The 5-lipoxygenase (5-LO) enzymatic pathway is widely distributed within the central nervous system, and is upregulated in Alzheimer's disease. However, the mechanism whereby it may influence the disease pathogenesis remains elusive. We evaluated the molecular mechanism by which 5-LO regulates amyloid β (Aβ) formation in vitro and in vivo by pharmacological and genetic approaches. Here we show that 5-LO regulates the formation of Aβ by activating the cAMP-response element binding protein (CREB), which in turn increases transcription of the γ-secretase complex.

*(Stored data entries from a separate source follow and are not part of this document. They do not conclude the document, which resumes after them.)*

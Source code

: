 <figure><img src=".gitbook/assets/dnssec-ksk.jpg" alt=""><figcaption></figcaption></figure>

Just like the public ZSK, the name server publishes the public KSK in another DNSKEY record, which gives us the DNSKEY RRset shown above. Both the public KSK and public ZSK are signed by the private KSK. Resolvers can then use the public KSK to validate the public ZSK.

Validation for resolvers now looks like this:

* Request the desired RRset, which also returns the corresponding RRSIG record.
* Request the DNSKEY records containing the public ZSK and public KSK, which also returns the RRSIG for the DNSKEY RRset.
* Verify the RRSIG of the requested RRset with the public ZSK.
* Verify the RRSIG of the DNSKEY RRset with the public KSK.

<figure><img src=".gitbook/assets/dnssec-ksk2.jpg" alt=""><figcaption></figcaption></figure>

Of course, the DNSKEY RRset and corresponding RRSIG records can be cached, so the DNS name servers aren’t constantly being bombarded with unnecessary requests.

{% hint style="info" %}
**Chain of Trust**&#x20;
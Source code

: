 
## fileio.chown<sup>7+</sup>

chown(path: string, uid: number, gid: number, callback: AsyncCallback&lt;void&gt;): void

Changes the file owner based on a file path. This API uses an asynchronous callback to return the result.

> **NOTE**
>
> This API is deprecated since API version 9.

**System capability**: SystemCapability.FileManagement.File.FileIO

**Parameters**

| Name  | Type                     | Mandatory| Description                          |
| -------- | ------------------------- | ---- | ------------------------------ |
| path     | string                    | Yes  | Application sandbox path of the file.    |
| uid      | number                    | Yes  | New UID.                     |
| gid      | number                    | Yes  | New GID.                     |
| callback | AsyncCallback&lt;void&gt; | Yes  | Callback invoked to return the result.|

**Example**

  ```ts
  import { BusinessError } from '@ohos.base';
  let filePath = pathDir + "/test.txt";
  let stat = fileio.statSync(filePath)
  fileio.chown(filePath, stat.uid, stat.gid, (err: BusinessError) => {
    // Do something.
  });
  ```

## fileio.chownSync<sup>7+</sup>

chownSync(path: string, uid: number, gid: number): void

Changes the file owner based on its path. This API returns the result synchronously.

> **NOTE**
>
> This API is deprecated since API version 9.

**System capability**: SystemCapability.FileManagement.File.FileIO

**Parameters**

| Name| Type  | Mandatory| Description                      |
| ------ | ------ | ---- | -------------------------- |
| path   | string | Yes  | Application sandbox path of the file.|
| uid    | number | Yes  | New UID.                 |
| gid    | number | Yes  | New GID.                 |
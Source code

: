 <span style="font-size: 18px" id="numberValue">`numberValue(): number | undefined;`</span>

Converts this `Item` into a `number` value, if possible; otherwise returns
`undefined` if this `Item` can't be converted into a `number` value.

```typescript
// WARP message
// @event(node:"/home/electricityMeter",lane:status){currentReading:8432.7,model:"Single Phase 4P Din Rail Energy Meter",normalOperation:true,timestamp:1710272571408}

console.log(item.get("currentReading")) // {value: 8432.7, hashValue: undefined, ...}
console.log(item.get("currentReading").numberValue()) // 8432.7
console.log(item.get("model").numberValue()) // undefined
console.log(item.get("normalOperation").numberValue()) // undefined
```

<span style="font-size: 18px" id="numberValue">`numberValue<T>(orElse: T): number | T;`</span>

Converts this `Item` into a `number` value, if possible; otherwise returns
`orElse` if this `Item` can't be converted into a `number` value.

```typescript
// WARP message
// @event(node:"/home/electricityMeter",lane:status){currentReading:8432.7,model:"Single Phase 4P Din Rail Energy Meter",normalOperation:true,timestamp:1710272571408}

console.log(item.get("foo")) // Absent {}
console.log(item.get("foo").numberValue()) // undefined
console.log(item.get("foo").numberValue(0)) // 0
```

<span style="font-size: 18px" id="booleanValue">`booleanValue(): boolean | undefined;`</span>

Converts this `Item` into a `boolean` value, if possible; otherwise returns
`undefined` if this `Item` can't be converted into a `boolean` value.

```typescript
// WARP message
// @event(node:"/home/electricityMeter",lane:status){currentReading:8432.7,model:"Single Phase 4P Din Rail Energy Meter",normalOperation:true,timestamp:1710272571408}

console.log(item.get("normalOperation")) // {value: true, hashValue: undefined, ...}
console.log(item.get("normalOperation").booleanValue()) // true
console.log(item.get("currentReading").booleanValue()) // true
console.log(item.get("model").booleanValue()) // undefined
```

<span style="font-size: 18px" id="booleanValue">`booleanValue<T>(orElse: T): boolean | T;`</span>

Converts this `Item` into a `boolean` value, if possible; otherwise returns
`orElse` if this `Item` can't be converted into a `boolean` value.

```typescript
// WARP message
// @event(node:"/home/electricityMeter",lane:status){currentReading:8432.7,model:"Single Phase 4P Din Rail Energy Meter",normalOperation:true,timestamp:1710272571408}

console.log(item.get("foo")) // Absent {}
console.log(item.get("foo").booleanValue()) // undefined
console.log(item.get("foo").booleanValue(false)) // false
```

Preventing CREB activation by pharmacologic inhibition or dominant negative mutants blocks the 5-LO-dependent elevation of Aβ formation and the increase of γ-secretase mRNA and protein levels. Moreover, 5-LO targeted gene disruption or its in vivo selective pharmacological inhibition results in a significant reduction of Aβ, CREB and γ-secretase levels. These data establish a novel functional role for 5-LO in regulating endogenous formation of Aβ levels in the central nervous system. Thus, 5-LO pharmacological inhibition may be beneficial in the treatment and prevention of Alzheimer's disease.